As big of a fan of Markdown as I am, I find that it's often inappropriate for these kinds of tasks. For example, I find myself mimicking a task list with multiple-paragraph list items.
What do you guys use? Do you know of any Markdown alternatives that give you a bit more control over the layout?
Thanks!
Maybe an unpopular suggestion (because it's difficult to implement) and reading between the lines I think you might want an easier answer. That's fine, but I'm suggesting this also for the wider community and to introduce a tool that is difficult to pick up but the rewards are immense.
org-mode > any text utility used for organising any/everything.
That may sound like hyperbole but it really isn't. The downside is that it's only for emacs and it's quite an investment - emacs isn't easy to pick up. I've read that some people only started using emacs specifically because of org-mode.
The org-mode wiki is about the best place to start but I started by started watching Rainer König's comprehensive tutorials.
I started using emacs, about a year ago, mostly because of orgmode. Now I use emacs for coding and in the future I'm going to use it for writing latex.
But emacs takes a lot of its user time. Only use it if you are willing to learn it.
I don't care what tools people use, its a personal choice, but I think emacs is really misunderstood.
People are (quite rightly) put off by the arcane terminology and frankly byzantine look and conventions and default configuration. Luckily people create and publish starter packs, with more user friendly looks and initial feature sets.
Instead of thinking of it as an editor, a better model is to think of it as a live, programmable environment for manipulating buffers of text (usually). (Lisp also puts a lot of people off too. but I like it.) Once you understanding what using a Lisp machine can be like and that practically everything can be configured, tweaked and manipulated to do exactly what you want without waiting for the maintainers to implement things for you, it really becomes the most incredibly powerful tool. People maintain and tweak their configurations indefinitely because it grows organically with your understanding.
As you say it is a heavy time/habit investment and a steep learning curve.
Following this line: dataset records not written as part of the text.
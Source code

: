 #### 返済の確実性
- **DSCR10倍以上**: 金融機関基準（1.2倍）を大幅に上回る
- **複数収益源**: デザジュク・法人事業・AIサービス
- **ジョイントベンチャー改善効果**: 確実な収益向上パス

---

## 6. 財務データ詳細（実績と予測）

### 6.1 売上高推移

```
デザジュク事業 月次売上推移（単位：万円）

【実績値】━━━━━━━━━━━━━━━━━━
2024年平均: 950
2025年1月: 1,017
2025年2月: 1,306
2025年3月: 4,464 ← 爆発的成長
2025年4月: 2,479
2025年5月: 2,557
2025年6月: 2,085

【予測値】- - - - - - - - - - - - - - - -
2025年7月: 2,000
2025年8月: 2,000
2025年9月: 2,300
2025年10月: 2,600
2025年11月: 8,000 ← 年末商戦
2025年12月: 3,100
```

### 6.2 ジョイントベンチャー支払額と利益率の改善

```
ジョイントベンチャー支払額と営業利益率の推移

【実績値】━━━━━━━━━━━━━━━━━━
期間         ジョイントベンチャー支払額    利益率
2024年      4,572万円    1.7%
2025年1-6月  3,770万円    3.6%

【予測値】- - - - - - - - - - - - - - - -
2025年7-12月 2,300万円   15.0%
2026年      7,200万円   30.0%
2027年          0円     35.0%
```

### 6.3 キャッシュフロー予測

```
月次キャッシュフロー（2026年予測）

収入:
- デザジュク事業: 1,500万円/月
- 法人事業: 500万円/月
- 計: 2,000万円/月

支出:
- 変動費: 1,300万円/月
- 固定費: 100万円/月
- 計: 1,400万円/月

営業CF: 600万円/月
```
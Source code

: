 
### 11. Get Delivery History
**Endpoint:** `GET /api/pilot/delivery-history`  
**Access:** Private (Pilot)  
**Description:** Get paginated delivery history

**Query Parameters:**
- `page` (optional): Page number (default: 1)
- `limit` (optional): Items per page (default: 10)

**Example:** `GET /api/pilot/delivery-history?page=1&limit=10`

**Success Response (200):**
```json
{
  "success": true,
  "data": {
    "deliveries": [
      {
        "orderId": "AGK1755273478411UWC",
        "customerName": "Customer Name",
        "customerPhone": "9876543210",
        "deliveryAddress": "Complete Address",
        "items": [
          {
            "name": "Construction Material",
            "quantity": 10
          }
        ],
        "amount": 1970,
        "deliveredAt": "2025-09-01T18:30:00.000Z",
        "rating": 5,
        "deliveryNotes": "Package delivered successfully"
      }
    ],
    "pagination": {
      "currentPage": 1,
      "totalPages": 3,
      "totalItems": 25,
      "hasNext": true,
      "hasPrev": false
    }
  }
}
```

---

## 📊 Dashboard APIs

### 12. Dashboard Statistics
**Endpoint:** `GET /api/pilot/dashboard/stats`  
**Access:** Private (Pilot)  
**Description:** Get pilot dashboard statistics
If I haven't lost or bored everyone to death already, I can't recommend Mickey Peterson's book Mastering emacs highly enough. Even after several years of using emacs I learned so much from that book, in part because it teaches you how to learn from the incredible help system built into emacs itself.
Well, if you don't like Markdown's:
Then you might look into todo.txt, it's a format with a couple dozen clients for handling it (So you can get even more complicated interconnecting tasks). Works with version control well.
What would you do in Markdown if you had to specify more info for each task, such as a description and a quote for example?
I often have this problem with other kinds of lists too — specifying more information for an item, even though the item is not big enough to be a heading.
Thanks for the link to todo.txt!
Indent and bulletpoint.
Markdown allows you to nest it's formatting.
Like others mentioned, Markdown is probably your best bet, with a nested task list.
If you're looking for something more complex, reStructuredText might suit your needs, (here's a comparison), although it's more complicated.
Maybe you could also look into LaTeX, although that's also more complicated and not really suited for small notes and todos.
What I do is I write in MarkDown (+ HTML or LaTeX in-line, when needed) and then use Pandoc to convert that in any other format (e.g. PDF through LaTeX). Works like a charm! Especially for throwing together a quick and lazy slideshow ;)
AsciiDoc is similar in style to Markdown, but it is a lot more comprehensive.
The lists support labels, wrapping, line continuation and other complex content.
Yes, this is great! Thank you.
I use markdown with gollum, it's perfect for me especially since the new version includes pandoc so I can put even a bibliography in .bib format for some of the more developed projects. Plus it's markdown but looks nice on your browser (I think it also renders the [ ] like github). Gollum also accepts a few other formats that I don't remember off the top of my head but you could check the github project, it may be interesting to you!
Have you looked into project management apps on the web like asana, trello, freedcamp, etc.?
It sounds like what you're doing is tracking task items and it seems a bit cumbersome to do that all in text. While these are much smaller scale than most projects, being able to quickly visualize, set goal dates, etc. might be useful.